You know your content. You've prepared. But under the pressure of an oral exam, filler words appear: "um", "er", "like", "basically", "so". Not because you don't have an answer, but because your brain is searching while your mouth refuses to stop. To the jury, though, these fillers signal the opposite of what you want: unstructured thinking, low confidence, lack of control.

The good news: this is a trainable skill, not a personality trait.

Why willpower alone doesn't work



You can't simply decide to stop saying "um". The habit is tied to your cognitive process under stress. When your brain is searching for the next idea, it fills the gap with a sound to hold the floor. The real fix isn't suppression. It's replacing the filler with something more useful: intentional silence.

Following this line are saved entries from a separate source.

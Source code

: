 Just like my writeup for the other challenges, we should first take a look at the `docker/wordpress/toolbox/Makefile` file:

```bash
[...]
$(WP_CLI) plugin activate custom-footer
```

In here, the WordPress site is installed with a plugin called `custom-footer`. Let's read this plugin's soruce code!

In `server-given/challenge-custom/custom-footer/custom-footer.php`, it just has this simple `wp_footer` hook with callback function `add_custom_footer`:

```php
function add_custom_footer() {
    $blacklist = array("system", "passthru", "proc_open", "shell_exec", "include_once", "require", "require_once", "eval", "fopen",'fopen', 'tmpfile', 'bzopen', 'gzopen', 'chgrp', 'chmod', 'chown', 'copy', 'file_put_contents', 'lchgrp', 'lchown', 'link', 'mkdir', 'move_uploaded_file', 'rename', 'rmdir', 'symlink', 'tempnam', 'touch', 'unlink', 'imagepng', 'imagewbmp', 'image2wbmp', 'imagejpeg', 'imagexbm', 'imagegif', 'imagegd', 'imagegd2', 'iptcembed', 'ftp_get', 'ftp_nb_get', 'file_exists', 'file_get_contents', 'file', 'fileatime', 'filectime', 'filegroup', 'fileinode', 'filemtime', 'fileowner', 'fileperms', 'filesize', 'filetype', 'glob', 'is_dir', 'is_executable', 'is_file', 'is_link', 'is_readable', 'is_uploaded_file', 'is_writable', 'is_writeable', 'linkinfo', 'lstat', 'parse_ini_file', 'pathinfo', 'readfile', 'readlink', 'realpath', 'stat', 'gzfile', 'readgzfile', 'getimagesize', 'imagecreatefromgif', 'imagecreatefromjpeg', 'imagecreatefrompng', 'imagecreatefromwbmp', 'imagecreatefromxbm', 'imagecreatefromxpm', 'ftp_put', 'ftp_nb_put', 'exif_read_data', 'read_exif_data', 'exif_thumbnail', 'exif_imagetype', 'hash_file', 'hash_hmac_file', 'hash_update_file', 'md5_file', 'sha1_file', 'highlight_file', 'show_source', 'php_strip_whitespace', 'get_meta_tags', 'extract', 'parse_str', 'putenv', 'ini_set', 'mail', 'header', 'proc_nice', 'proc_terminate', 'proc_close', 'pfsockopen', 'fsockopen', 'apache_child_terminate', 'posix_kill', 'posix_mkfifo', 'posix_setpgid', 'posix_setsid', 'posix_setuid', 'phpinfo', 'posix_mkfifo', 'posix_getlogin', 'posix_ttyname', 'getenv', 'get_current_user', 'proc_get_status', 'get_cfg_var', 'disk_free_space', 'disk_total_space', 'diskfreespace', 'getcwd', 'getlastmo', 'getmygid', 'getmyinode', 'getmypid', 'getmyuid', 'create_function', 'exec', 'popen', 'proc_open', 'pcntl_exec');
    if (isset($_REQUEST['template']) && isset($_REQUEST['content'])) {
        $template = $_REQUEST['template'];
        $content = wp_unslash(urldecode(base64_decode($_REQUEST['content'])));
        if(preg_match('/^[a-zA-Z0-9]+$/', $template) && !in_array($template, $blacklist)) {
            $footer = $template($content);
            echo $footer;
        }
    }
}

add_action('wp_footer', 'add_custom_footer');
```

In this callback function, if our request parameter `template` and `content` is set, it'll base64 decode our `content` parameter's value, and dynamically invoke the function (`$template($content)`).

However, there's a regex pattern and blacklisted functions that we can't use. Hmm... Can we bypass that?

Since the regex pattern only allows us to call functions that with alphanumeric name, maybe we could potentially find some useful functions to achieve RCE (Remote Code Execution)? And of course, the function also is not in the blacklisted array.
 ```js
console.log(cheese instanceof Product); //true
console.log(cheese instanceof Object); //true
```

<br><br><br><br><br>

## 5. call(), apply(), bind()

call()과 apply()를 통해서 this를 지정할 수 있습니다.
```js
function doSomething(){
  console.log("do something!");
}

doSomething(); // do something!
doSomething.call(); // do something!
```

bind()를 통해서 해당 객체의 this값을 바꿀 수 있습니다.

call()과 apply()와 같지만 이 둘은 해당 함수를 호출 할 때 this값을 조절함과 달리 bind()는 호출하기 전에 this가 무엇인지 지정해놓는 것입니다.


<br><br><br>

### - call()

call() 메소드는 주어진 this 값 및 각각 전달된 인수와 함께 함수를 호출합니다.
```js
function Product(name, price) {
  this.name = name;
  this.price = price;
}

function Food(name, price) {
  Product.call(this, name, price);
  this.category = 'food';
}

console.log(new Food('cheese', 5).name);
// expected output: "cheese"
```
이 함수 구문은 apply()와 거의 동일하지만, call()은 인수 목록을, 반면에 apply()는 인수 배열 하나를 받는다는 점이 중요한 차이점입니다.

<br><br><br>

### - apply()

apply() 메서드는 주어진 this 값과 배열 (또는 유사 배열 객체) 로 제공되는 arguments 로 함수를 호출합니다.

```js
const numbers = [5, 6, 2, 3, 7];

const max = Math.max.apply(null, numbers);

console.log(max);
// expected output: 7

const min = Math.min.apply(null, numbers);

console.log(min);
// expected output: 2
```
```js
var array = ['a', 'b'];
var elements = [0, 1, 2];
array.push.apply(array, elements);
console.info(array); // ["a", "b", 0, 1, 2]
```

Silence feels uncomfortable to you. To the jury, it reads as composure. A speaker who pauses deliberately signals that they're thinking carefully, not scrambling. Silence is authority, not a gap in your argument.

The technique: close your mouth



When you feel a filler word coming, physically close your mouth. This simple gesture blocks the filler from escaping and creates the pause you need. It sounds almost too simple. Try it in your next practice session and you'll feel how effective it actually is.

Steps to make this a habit:



Breathing is part of it



Fillers often pile up because your breathing is too shallow. Under stress, you breathe from the top of your chest. This speeds up your heart rate and your speaking pace, which overwhelms your ability to think ahead of your words. Breathing from your diaphragm slows everything down. Better oxygenation means clearer thinking, which means fewer fillers and more pauses.

Practice belly breathing before you speak, not just as a general wellness habit but as a specific performance preparation.

What the jury actually notices



The jury isn't counting your "ums" on a scorecard. But they register the overall impression: either you sound in control, or you sound like you're searching. Every filler erodes that impression slightly. Every intentional pause builds it. When every sentence lands cleanly, your content carries the weight it deserves.

The goal isn't zero filler words. It's enough awareness and practice that fillers become rare events rather than the background noise of your delivery.